**TASK STATEMENT:**
At the line containing "7) Test Doctrine", begin repeating lines exactly, and stop only after the final line of the records below.

**Collected data:**
BEGIN

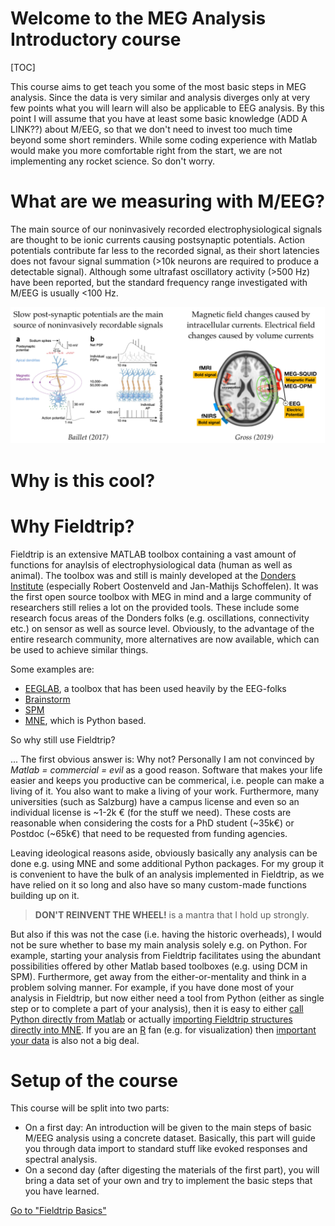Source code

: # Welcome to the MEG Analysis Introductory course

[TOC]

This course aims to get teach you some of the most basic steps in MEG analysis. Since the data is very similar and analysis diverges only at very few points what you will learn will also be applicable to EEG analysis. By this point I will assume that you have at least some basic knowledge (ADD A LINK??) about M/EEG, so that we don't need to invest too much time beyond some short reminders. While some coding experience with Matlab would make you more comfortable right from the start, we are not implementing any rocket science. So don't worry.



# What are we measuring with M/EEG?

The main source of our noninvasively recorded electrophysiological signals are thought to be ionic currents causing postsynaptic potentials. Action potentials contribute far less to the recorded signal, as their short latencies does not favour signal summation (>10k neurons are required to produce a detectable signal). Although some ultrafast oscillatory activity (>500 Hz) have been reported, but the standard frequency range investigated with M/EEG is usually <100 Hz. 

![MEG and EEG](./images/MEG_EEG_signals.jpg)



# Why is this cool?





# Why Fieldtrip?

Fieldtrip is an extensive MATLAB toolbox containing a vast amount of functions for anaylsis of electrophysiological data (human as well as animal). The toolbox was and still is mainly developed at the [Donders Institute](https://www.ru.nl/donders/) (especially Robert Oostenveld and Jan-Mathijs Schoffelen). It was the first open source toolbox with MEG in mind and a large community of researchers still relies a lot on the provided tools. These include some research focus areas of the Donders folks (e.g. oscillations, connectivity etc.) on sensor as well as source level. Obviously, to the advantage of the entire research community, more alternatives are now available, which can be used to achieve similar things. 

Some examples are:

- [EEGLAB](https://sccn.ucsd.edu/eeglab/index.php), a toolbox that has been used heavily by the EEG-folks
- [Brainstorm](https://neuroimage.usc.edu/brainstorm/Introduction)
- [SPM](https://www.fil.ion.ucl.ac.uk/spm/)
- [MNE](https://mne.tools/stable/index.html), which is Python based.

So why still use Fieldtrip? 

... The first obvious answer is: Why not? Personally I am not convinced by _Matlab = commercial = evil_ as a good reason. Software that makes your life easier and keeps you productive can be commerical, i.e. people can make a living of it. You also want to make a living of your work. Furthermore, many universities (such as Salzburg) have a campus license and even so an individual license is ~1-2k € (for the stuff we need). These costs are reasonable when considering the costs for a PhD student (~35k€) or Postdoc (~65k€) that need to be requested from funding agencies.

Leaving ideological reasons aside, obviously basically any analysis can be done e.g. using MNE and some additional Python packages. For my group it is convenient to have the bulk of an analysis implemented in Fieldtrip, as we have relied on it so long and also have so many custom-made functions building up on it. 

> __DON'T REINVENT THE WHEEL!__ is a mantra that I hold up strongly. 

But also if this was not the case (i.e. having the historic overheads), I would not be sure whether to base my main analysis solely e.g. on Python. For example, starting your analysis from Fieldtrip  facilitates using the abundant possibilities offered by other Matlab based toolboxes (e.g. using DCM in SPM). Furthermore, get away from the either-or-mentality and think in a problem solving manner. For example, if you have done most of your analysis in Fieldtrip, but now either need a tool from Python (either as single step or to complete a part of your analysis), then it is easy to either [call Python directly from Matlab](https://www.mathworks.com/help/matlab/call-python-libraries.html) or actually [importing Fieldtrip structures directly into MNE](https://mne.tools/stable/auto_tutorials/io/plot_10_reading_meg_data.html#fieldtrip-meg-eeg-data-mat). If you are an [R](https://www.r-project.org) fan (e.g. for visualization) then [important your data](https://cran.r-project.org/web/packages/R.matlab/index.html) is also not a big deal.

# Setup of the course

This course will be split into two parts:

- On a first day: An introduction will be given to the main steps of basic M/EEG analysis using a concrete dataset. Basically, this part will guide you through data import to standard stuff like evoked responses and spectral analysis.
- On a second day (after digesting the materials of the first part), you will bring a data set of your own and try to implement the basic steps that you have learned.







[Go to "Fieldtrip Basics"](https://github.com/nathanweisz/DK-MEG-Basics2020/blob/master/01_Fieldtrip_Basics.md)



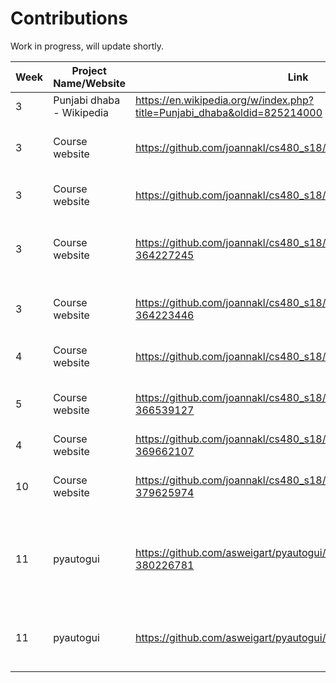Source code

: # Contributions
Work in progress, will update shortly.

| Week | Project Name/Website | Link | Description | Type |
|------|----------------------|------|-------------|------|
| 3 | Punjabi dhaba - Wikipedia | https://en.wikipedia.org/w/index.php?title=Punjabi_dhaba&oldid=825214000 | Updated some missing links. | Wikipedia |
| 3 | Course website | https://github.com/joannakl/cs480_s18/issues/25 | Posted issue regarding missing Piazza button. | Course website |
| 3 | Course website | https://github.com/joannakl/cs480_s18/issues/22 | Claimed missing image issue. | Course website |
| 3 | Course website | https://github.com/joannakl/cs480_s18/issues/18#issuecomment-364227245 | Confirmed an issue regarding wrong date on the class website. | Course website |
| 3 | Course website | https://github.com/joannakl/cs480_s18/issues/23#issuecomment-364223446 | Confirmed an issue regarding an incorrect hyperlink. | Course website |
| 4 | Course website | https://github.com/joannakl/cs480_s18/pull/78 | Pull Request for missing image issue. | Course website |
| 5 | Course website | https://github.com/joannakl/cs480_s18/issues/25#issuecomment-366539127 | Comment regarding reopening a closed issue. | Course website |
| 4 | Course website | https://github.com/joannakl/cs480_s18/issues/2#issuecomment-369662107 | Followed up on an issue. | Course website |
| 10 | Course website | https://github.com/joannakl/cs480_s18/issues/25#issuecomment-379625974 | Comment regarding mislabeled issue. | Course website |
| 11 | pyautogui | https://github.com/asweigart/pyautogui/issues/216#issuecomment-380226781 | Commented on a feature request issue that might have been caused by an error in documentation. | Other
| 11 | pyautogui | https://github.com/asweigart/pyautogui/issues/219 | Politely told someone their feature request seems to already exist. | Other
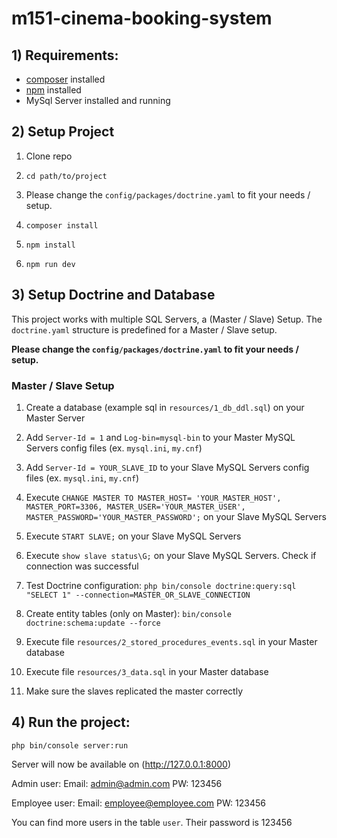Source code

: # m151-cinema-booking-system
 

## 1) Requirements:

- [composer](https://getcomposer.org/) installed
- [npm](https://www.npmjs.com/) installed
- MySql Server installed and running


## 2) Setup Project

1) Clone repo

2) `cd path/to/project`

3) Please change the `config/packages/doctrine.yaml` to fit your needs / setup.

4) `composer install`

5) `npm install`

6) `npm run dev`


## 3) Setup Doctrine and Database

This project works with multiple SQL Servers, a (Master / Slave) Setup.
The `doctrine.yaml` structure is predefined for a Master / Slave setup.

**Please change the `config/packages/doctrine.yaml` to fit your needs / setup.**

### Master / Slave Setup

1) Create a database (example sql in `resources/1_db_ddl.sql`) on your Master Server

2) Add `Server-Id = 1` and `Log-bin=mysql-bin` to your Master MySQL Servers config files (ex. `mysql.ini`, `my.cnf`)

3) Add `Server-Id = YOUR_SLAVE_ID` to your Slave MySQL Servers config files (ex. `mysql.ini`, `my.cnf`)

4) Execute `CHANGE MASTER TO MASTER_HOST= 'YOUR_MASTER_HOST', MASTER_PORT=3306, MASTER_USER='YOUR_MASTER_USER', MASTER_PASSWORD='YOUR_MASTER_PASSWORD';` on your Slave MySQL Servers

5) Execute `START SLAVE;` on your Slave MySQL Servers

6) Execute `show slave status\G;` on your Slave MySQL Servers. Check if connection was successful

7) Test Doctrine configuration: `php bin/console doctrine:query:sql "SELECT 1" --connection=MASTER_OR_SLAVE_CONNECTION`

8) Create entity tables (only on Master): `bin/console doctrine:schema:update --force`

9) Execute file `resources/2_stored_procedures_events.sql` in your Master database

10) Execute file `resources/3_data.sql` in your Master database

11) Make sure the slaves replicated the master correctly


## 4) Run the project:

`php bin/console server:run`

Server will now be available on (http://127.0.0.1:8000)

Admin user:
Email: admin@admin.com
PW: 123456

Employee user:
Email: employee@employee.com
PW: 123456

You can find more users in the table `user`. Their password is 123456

END

**ANSWER BOX:**
7) Test Doctrine configuration: `php bin/console doctrine:query:sql "SELECT 1" --connection=MASTER_OR_SLAVE_CONNECTION`

8) Create entity tables (only on Master): `bin/console doctrine:schema:update --force`

9) Execute file `resources/2_stored_procedures_events.sql` in your Master database

10) Execute file `resources/3_data.sql` in your Master database

11) Make sure the slaves replicated the master correctly


## 4) Run the project:

`php bin/console server:run`

Server will now be available on (http://127.0.0.1:8000)

Admin user:
Email: admin@admin.com
PW: 123456

Employee user:
Email: employee@employee.com
PW: 123456

You can find more users in the table `user`. Their password is 123456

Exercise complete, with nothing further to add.